Remember also that software design patterns, database schemas, legacy integration are all subject to 'bookish' implementations. Would you also dismiss a guy who could name half a dozen datamodels & draw them on a whiteboard?
Since this thread is starting to become one on more general interview questions, I'd say the best interview is when the interviewee manages to turn the tables & drive the interview. In this case "What part of java do you know 100%" you could have turned it right around and spoke about how fast moving language semantics, APIs, vendor extensions etc are, that you have demonstrated how quickly you can adapt and select particular technologies to solving the business problem at hand yadda yadda yadda.
If you get a gift of a question like this, try and use it to take control.
Tim Holloway
Saloon Keeper

Joined: Jun 25, 2001
Posts: 16305
    
  21

You know how to turn the interview process scenario from interviewee to interviewer and watch the adversary scratching his behind or whatever convenience at the time.

Thanks, Matt. Actually what they say is "Who does this annoying little piece of #$#%$!@@! think he is?"
Heck. There are, what, 1500+ basic JDK classes? Plus probably several hundred more J2EE ones - maybe more. java.lang.Object may be their ultimate base, but about the only method I have used regularly in 7+ years of watching Java grow up and yesterday's "must-have" minutiae become today's dangerously obsolete false wisdom is toString(). I was going to add equals(), but for what I do the default action generally serves. So when I need details, I pull them out of the "lumber room" of my library (to misquote Sherlock Holmes). The amount of time I spend looking up classes and methods is so small compared to the time I spend laying out subsystems and validating them in my head that I don't even bother to use an IDE with auto-completion to shorten the process.
One of my personal strengths is the ability to visualize (and to realize) projects of great scope while still being able to drill down all the way to the interrupt service routines, if necessary and thus to ensure that the system is integrated at both the macro and micro levels. But to do that requires way more info than what I can cram into my pointy little head. CD-ROM and Internet documentation are the only things that have kept my house from exploding - it's already crammed with reference books - which I've repeatedly learned to discard at my peril.
Have you thinking about switching interview strategy from technical oriented to business problem solver oriented? Did you have any advanced degree?

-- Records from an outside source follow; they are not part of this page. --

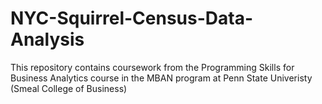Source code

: # NYC-Squirrel-Census-Data-Analysis

This repository contains coursework from the Programming Skills for Business Analytics course in the MBAN program at Penn State Univeristy (Smeal College of Business)
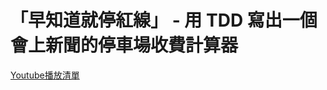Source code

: # 「早知道就停紅線」 - 用 TDD 寫出一個會上新聞的停車場收費計算器

[Youtube播放清單](https://youtube.com/playlist?list=PLvBh-90IwbPKFUUFw1PTezAVQqi0PUhTB&si=m_3gL1MK9nxfad6g)

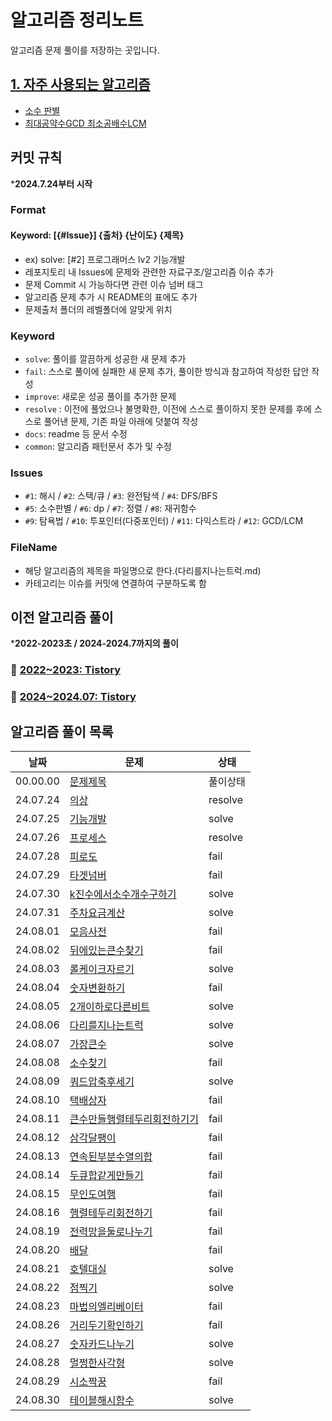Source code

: # 알고리즘 정리노트

알고리즘 문제 풀이를 저장하는 곳입니다.

## [1. 자주 사용되는 알고리즘](자주사용되는알고리즘/)
- [소수 판별](자주사용되는알고리즘/isPrime.js)
- [최대공약수GCD 최소공배수LCM](자주사용되는알고리즘/GCD_LCM.js)

## 커밋 규칙

***2024.7.24부터 시작**

### Format

#### Keyword: [{#Issue}] {출처} {난이도} {제목}

-   ex) solve: [#2] 프로그래머스 lv2 기능개발
-   레포지토리 내 Issues에 문제와 관련한 자료구조/알고리즘 이슈 추가
-   문제 Commit 시 가능하다면 관련 이슈 넘버 태그
-   알고리즘 문제 추가 시 README의 표에도 추가
-   문제출처 폴더의 레벨폴더에 알맞게 위치

### Keyword

-   `solve`: 풀이를 깔끔하게 성공한 새 문제 추가
-   `fail`: 스스로 풀이에 실패한 새 문제 추가, 풀이한 방식과 참고하여 작성한 답안 작성
-   `improve`: 새로운 성공 풀이를 추가한 문제
-   `resolve` : 이전에 풀었으나 불명확한, 이전에 스스로 풀이하지 못한 문제를 후에 스스로 풀어낸 문제, 기존 파일 아래에 덧붙여 작성
-   `docs`: readme 등 문서 수정
-   `common`: 알고리즘 패턴문서 추가 및 수정

### Issues
- `#1`: 해시 / `#2`: 스택/큐 / `#3`: 완전탐색 / `#4`: DFS/BFS
- `#5`: 소수판별 / `#6`: dp / `#7`: 정렬 / `#8`: 재귀함수
- `#9`: 탐욕법 / `#10`: 투포인터(다중포인터) / `#11`: 다익스트라 / `#12`: GCD/LCM

### FileName

-   해당 알고리즘의 제목을 파일명으로 한다.(다리를지나는트럭.md)
-   카테고리는 이슈를 커밋에 연결하여 구분하도록 함

## 이전 알고리즘 풀이

***2022-2023초 / 2024-2024.7까지의 풀이**

### 📁 [2022~2023: Tistory](https://codingpracticenote.tistory.com/category/1%EC%B0%A8%20%EA%B3%B5%EB%B6%80/%EC%95%8C%EA%B3%A0%EB%A6%AC%EC%A6%98)

### 📁 [2024~2024.07: Tistory](https://codingpracticenote.tistory.com/category/2%EC%B0%A8%20%EA%B3%B5%EB%B6%80/%EC%95%8C%EA%B3%A0%EB%A6%AC%EC%A6%98)

## 알고리즘 풀이 목록
| 날짜 | 문제 | 상태 |
| --- | --- | --- |
| 00.00.00 | [문제제목](/프로그래머스) | 풀이상태 |
| 24.07.24 | [의상](/프로그래머스/lv2/의상.md) | resolve |
| 24.07.25 | [기능개발](/프로그래머스//lv2/기능개발.md) | solve |
| 24.07.26 | [프로세스](/프로그래머스//lv2/프로세스.md) | resolve |
| 24.07.28 | [피로도](/프로그래머스//lv2/피로도.md) | fail |
| 24.07.29 | [타겟넘버](/프로그래머스//lv2/타겟넘버.md) | fail |
| 24.07.30 | [k진수에서소수개수구하기](/프로그래머스//lv2/k진수에서소수개수구하기.md) | solve |
| 24.07.31 | [주차요금계산](/프로그래머스//lv2/주차요금계산.md) | solve |
| 24.08.01 | [모음사전](/프로그래머스//lv2/모음사전.md) | fail |
| 24.08.02 | [뒤에있는큰수찾기](/프로그래머스//lv2/뒤에있는큰수찾기.md) | fail |
| 24.08.03 | [롤케이크자르기](/프로그래머스//lv2/롤케이크자르기.md) | solve |
| 24.08.04 | [숫자변환하기](/프로그래머스//lv2/숫자변환하기.md) | fail |
| 24.08.05 | [2개이하로다른비트](/프로그래머스//lv2/2개이하로다른비트.md) | solve |
| 24.08.06 | [다리를지나는트럭](/프로그래머스//lv2/다리를지나는트럭.md) | solve |
| 24.08.07 | [가장큰수](/프로그래머스//lv2/가장큰수.md) | solve |
| 24.08.08 | [소수찾기](/프로그래머스//lv2/소수찾기.md) | fail |
| 24.08.09 | [쿼드압축후세기](/프로그래머스//lv2/쿼드압축후세기.md) | solve |
| 24.08.10 | [택배상자](/프로그래머스//lv2/택배상자.md) | fail |
| 24.08.11 | [큰수만들행렬테두리회전하기기](/프로그래머스//lv2/큰수만들기.md) | fail |
| 24.08.12 | [삼각달팽이](/프로그래머스//lv2/삼각달팽이.md) | fail |
| 24.08.13 | [연속된부분수열의합](/프로그래머스//lv2/연속된부분수열의합.md) | fail |
| 24.08.14 | [두큐합같게만들기](/프로그래머스//lv2/두큐합같게만들기.md) | fail |
| 24.08.15 | [무인도여행](/프로그래머스//lv2/무인도여행.md) | fail |
| 24.08.16 | [행렬테두리회전하기](/프로그래머스//lv2/행렬테두리회전하기.md) | fail |
| 24.08.19 | [전력망을둘로나누기](/프로그래머스//lv2/전력망을둘로나누기.md) | fail |
| 24.08.20 | [배달](/프로그래머스//lv2/배달.md) | fail |
| 24.08.21 | [호텔대실](/프로그래머스//lv2/호텔대실.md) | solve |
| 24.08.22 | [점찍기](/프로그래머스//lv2/점찍기.md) | solve |
| 24.08.23 | [마법의엘리베이터](/프로그래머스//lv2/마법의엘리베이터.md) | fail |
| 24.08.26 | [거리두기확인하기](/프로그래머스//lv2/거리두기확인하기.md) | fail |
| 24.08.27 | [숫자카드나누기](/프로그래머스//lv2/숫자카드나누기.md) | solve |
| 24.08.28 | [멀쩡한사각형](/프로그래머스//lv2/멀쩡한사각형.md) | solve |
| 24.08.29 | [시소짝꿍](/프로그래머스//lv2/시소짝꿍.md) | fail |
| 24.08.30 | [테이블해시함수](/프로그래머스//lv2/테이블해시함수.md) | solve |
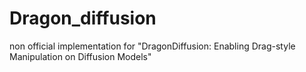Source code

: # Dragon_diffusion

non official implementation for "DragonDiffusion: Enabling Drag-style Manipulation on Diffusion Models"
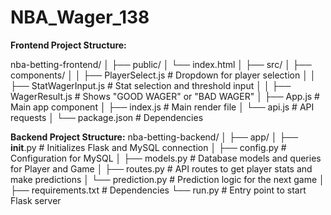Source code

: # NBA_Wager_138

**Frontend Project Structure:**

nba-betting-frontend/
│
├── public/
│   └── index.html
│
├── src/
│   ├── components/
│   │   ├── PlayerSelect.js       # Dropdown for player selection
│   │   ├── StatWagerInput.js     # Stat selection and threshold input
│   │   ├── WagerResult.js        # Shows "GOOD WAGER" or "BAD WAGER"
│   ├── App.js                    # Main app component
│   ├── index.js                  # Main render file
│   └── api.js                    # API requests
│
└── package.json                  # Dependencies


**Backend Project Structure:**
nba-betting-backend/
│
├── app/
│   ├── __init__.py       # Initializes Flask and MySQL connection
│   ├── config.py         # Configuration for MySQL
│   ├── models.py         # Database models and queries for Player and Game
│   ├── routes.py         # API routes to get player stats and make predictions
│   └── prediction.py     # Prediction logic for the next game
│
├── requirements.txt      # Dependencies
└── run.py                # Entry point to start Flask server
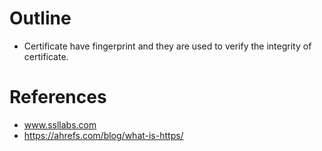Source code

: # Outline
- Certificate have fingerprint and they are used to verify the integrity of certificate. 

# References
- www.ssllabs.com
- https://ahrefs.com/blog/what-is-https/ 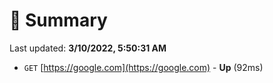 # 📖 Summary
Last updated: **3/10/2022, 5:50:31 AM**

- `GET` [https://google.com](https://google.com) - **Up** (92ms)
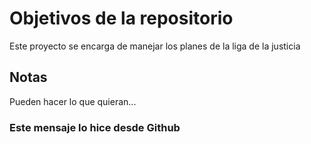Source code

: # Objetivos de la repositorio

Este proyecto se encarga de manejar los planes de la liga de la justicia


## Notas
Pueden hacer lo que quieran...

### Este mensaje lo hice desde Github
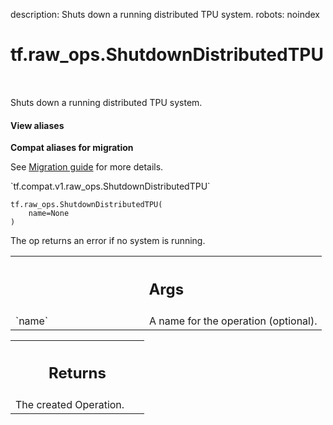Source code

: description: Shuts down a running distributed TPU system.
robots: noindex

# tf.raw_ops.ShutdownDistributedTPU

<!-- Insert buttons and diff -->

<table class="tfo-notebook-buttons tfo-api nocontent" align="left">

</table>



Shuts down a running distributed TPU system.


<section class="expandable">
  <h4 class="showalways">View aliases</h4>
  <p>
<b>Compat aliases for migration</b>
<p>See
<a href="https://www.tensorflow.org/guide/migrate">Migration guide</a> for
more details.</p>
<p>`tf.compat.v1.raw_ops.ShutdownDistributedTPU`</p>
</p>
</section>

<pre class="devsite-click-to-copy prettyprint lang-py tfo-signature-link">
<code>tf.raw_ops.ShutdownDistributedTPU(
    name=None
)
</code></pre>



<!-- Placeholder for "Used in" -->

The op returns an error if no system is running.

<!-- Tabular view -->
 <table class="responsive fixed orange">
<colgroup><col width="214px"><col></colgroup>
<tr><th colspan="2"><h2 class="add-link">Args</h2></th></tr>

<tr>
<td>
`name`<a id="name"></a>
</td>
<td>
A name for the operation (optional).
</td>
</tr>
</table>



<!-- Tabular view -->
 <table class="responsive fixed orange">
<colgroup><col width="214px"><col></colgroup>
<tr><th colspan="2"><h2 class="add-link">Returns</h2></th></tr>
<tr class="alt">
<td colspan="2">
The created Operation.
</td>
</tr>

</table>

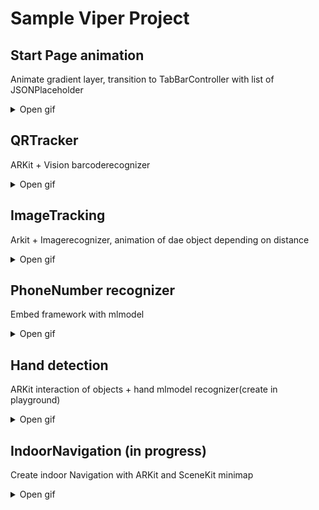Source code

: # Sample Viper Project

## Start Page animation
Animate gradient layer, transition to TabBarController with list of JSONPlaceholder
<details><summary>Open gif</summary>
<p align="center">
    <img src="https://github.com/Jendby/SampleProject/blob/master/Gifs/1gif.gif" width="40%" height="40%" alt="Screenshot Preview" />
</p>
</details>

## QRTracker
ARKit + Vision barcoderecognizer
<details><summary>Open gif</summary>
<p align="center">
    <img src="https://github.com/Jendby/SampleProject/blob/master/Gifs/2gif.gif" width="40%" height="40%" alt="Screenshot Preview2" />
</p>
</details>

## ImageTracking
Arkit + Imagerecognizer, animation of dae object depending on distance
<details><summary>Open gif</summary>
<p align="center">
    <img src="https://github.com/Jendby/SampleProject/blob/master/Gifs/3gif.gif" width="40%" height="40%" alt="Screenshot Preview3" />
</p>
</details>

## PhoneNumber recognizer
Embed framework with mlmodel
<details><summary>Open gif</summary>
<p align="center">
    <img src="https://github.com/Jendby/SampleProject/blob/master/Gifs/4gif.gif" width="40%" height="40%" alt="Screenshot Preview4" />
</p>
</details>

## Hand detection
ARKit interaction of objects + hand mlmodel recognizer(create in playground)
<details><summary>Open gif</summary>
<p align="center">
    <img src="https://github.com/Jendby/SampleProject/blob/master/Gifs/5gif.gif" width="40%" height="40%" alt="Screenshot Preview5" />
</p>
</details>

## IndoorNavigation (in progress)
Create indoor Navigation with ARKit and SceneKit minimap
<details><summary>Open gif</summary>
<p align="center">
    <img src="https://github.com/Jendby/SampleProject/blob/master/Gifs/indoor1.gif" width="40%" height="40%" alt="Screenshot Preview5" />
</p>
</details>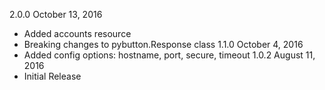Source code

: 2.0.0 October 13, 2016
  - Added accounts resource
  - Breaking changes to pybutton.Response class
1.1.0 October 4, 2016
  - Added config options: hostname, port, secure, timeout
1.0.2 August 11, 2016
  - Initial Release
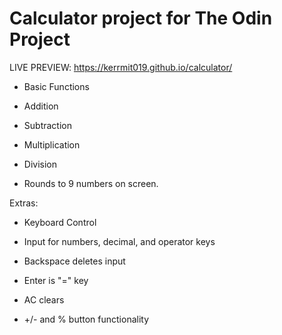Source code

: # Calculator project for The Odin Project

LIVE PREVIEW: https://kerrmit019.github.io/calculator/

- Basic Functions
- Addition
- Subtraction
- Multiplication
- Division

- Rounds to 9 numbers on screen.

Extras:

- Keyboard Control
- Input for numbers, decimal, and operator keys
- Backspace deletes input
- Enter is "=" key

- AC clears
- +/- and % button functionality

While this is a digression, actually I am a business problem solver. However my business is integrated systems. That is to say, that my "customers" are the technology providers within the company.
For example, my last employer had 3 major tech groups. One for the legacy "cash cow" mainframe batch system (mostly COBOL). One for desktop apps (mostly VB) and one for the Internet services (mostly Java). If you needed a system that tapped into two or more of the above and handed it to a member of one of the primary groups, they'd solve it in terms of their own point of view (VB for mainframes!!! ). While I hadn't in-depth knowledge of either the industry or of the actual apps, I knew enough about the architecture of the application systems in question and the platforms upon which they ran to be able to put together an integrated architecture where, for example, the mainframe data feed wouldn't turn the operations staff upside down just to pump data into the desktop and web apps, and that the desktop and web systems didn't end up each with their own private (out-of-sync) database architectures.
It's an underappreciated calling. Finding jobs doing that can be hell in the best of times, but at least the pay's usually worth it.
I've considered degrees, certs and other such trinkets many a time, but except in certain industries, my experience has been that not only will they not be counted for you, they can actually count against you.
Then again, only 3 short years after I demonstrated my complete incompetence in the teaching field by attempting to conduct a course in C (the students all fled in despair), the largest university in the state decided it was time to add C to their curricula. :roll:
[ July 01, 2003: Message edited by: Tim Holloway ]
Gregg Bolinger
GenRocket Founder
Ranch Hand

Joined: Jul 11, 2001
Posts: 15300
    
    6

Originally posted by Tim Holloway:
the largest university in the state decided it was time to add C to their curricula. :roll:

University of Missouri just added C to their curricula for this fall. A friend of mine in a Masters program there will be teaching it.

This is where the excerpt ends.